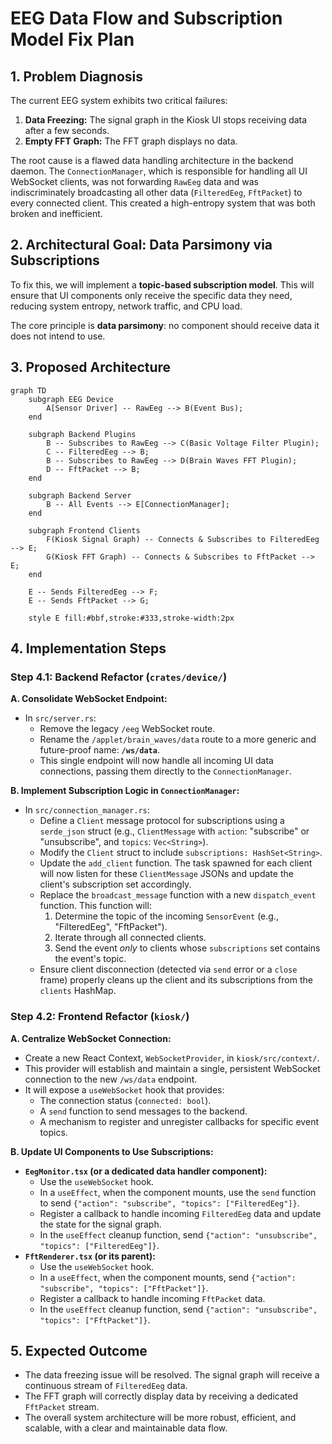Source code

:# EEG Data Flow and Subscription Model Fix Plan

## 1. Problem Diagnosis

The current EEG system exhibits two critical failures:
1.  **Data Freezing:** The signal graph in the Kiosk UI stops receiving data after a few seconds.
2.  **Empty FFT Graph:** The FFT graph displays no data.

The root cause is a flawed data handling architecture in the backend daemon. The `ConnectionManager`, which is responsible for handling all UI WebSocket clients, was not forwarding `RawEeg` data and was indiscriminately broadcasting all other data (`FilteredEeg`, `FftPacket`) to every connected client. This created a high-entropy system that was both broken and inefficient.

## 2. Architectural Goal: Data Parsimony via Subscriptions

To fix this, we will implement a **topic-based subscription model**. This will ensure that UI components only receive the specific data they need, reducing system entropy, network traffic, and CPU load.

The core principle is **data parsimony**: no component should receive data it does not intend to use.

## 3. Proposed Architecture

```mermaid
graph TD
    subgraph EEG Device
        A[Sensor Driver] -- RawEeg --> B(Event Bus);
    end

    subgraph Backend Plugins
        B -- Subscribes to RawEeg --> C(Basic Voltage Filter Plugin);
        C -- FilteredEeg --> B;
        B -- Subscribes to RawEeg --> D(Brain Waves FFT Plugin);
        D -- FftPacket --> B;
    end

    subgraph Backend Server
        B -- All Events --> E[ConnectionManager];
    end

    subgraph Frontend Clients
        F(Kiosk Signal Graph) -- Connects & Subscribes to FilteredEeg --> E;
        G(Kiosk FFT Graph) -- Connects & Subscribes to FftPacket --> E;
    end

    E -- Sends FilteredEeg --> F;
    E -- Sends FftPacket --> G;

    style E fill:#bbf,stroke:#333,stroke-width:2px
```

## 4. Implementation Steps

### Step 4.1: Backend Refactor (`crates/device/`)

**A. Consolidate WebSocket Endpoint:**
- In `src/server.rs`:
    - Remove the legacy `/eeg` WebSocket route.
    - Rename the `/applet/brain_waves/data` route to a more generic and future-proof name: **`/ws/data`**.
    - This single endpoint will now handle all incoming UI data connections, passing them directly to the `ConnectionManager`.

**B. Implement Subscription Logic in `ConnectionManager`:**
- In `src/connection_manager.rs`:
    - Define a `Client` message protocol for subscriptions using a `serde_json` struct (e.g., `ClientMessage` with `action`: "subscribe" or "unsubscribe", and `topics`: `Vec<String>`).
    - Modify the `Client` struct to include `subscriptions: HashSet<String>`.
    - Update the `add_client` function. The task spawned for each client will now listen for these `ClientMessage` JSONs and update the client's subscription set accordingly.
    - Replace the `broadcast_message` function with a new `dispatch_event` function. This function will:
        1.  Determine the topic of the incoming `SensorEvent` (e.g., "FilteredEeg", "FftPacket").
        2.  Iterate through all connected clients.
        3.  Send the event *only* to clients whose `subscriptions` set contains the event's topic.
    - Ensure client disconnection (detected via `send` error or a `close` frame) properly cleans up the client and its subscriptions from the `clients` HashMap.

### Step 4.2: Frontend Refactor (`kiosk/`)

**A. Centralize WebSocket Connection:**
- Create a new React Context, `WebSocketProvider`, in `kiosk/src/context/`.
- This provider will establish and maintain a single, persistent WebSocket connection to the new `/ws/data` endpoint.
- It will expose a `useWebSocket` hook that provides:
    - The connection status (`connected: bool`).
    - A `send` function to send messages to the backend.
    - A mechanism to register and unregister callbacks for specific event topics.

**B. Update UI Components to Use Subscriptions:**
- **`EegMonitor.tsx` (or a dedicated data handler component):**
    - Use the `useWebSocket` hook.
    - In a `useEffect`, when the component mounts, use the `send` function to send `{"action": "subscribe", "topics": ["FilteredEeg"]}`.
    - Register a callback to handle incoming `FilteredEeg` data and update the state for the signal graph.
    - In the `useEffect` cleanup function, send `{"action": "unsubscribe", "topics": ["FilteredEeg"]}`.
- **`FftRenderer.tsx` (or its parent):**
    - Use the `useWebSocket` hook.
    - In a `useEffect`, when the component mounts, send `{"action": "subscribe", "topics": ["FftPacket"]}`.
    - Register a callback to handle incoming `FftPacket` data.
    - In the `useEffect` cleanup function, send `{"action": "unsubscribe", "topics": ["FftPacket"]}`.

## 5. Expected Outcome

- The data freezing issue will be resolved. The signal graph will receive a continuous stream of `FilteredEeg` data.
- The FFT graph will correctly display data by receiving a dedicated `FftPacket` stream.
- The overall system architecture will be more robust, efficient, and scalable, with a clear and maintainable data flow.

# # # # # # #

PROBLEM TO WORK ON -> Give the entries back verbatim and omit the images.

TASK RESULT ->
Source code

:# EEG Data Flow and Subscription Model Fix Plan

## 1. Problem Diagnosis

The current EEG system exhibits two critical failures:
1.  **Data Freezing:** The signal graph in the Kiosk UI stops receiving data after a few seconds.
2.  **Empty FFT Graph:** The FFT graph displays no data.

The root cause is a flawed data handling architecture in the backend daemon. The `ConnectionManager`, which is responsible for handling all UI WebSocket clients, was not forwarding `RawEeg` data and was indiscriminately broadcasting all other data (`FilteredEeg`, `FftPacket`) to every connected client. This created a high-entropy system that was both broken and inefficient.

## 2. Architectural Goal: Data Parsimony via Subscriptions

To fix this, we will implement a **topic-based subscription model**. This will ensure that UI components only receive the specific data they need, reducing system entropy, network traffic, and CPU load.

The core principle is **data parsimony**: no component should receive data it does not intend to use.

## 3. Proposed Architecture

```mermaid
graph TD
    subgraph EEG Device
        A[Sensor Driver] -- RawEeg --> B(Event Bus);
    end

    subgraph Backend Plugins
        B -- Subscribes to RawEeg --> C(Basic Voltage Filter Plugin);
        C -- FilteredEeg --> B;
        B -- Subscribes to RawEeg --> D(Brain Waves FFT Plugin);
        D -- FftPacket --> B;
    end

    subgraph Backend Server
        B -- All Events --> E[ConnectionManager];
    end

    subgraph Frontend Clients
        F(Kiosk Signal Graph) -- Connects & Subscribes to FilteredEeg --> E;
        G(Kiosk FFT Graph) -- Connects & Subscribes to FftPacket --> E;
    end

    E -- Sends FilteredEeg --> F;
    E -- Sends FftPacket --> G;

    style E fill:#bbf,stroke:#333,stroke-width:2px
```

## 4. Implementation Steps

### Step 4.1: Backend Refactor (`crates/device/`)

**A. Consolidate WebSocket Endpoint:**
- In `src/server.rs`:
    - Remove the legacy `/eeg` WebSocket route.
    - Rename the `/applet/brain_waves/data` route to a more generic and future-proof name: **`/ws/data`**.
    - This single endpoint will now handle all incoming UI data connections, passing them directly to the `ConnectionManager`.

**B. Implement Subscription Logic in `ConnectionManager`:**
- In `src/connection_manager.rs`:
    - Define a `Client` message protocol for subscriptions using a `serde_json` struct (e.g., `ClientMessage` with `action`: "subscribe" or "unsubscribe", and `topics`: `Vec<String>`).
    - Modify the `Client` struct to include `subscriptions: HashSet<String>`.
    - Update the `add_client` function. The task spawned for each client will now listen for these `ClientMessage` JSONs and update the client's subscription set accordingly.
    - Replace the `broadcast_message` function with a new `dispatch_event` function. This function will:
        1.  Determine the topic of the incoming `SensorEvent` (e.g., "FilteredEeg", "FftPacket").
        2.  Iterate through all connected clients.
        3.  Send the event *only* to clients whose `subscriptions` set contains the event's topic.
    - Ensure client disconnection (detected via `send` error or a `close` frame) properly cleans up the client and its subscriptions from the `clients` HashMap.

### Step 4.2: Frontend Refactor (`kiosk/`)

**A. Centralize WebSocket Connection:**
- Create a new React Context, `WebSocketProvider`, in `kiosk/src/context/`.
- This provider will establish and maintain a single, persistent WebSocket connection to the new `/ws/data` endpoint.
- It will expose a `useWebSocket` hook that provides:
    - The connection status (`connected: bool`).
    - A `send` function to send messages to the backend.
    - A mechanism to register and unregister callbacks for specific event topics.

**B. Update UI Components to Use Subscriptions:**
- **`EegMonitor.tsx` (or a dedicated data handler component):**
    - Use the `useWebSocket` hook.
    - In a `useEffect`, when the component mounts, use the `send` function to send `{"action": "subscribe", "topics": ["FilteredEeg"]}`.
    - Register a callback to handle incoming `FilteredEeg` data and update the state for the signal graph.
    - In the `useEffect` cleanup function, send `{"action": "unsubscribe", "topics": ["FilteredEeg"]}`.
- **`FftRenderer.tsx` (or its parent):**
    - Use the `useWebSocket` hook.
    - In a `useEffect`, when the component mounts, send `{"action": "subscribe", "topics": ["FftPacket"]}`.
    - Register a callback to handle incoming `FftPacket` data.
    - In the `useEffect` cleanup function, send `{"action": "unsubscribe", "topics": ["FftPacket"]}`.

## 5. Expected Outcome

- The data freezing issue will be resolved. The signal graph will receive a continuous stream of `FilteredEeg` data.
- The FFT graph will correctly display data by receiving a dedicated `FftPacket` stream.
- The overall system architecture will be more robust, efficient, and scalable, with a clear and maintainable data flow.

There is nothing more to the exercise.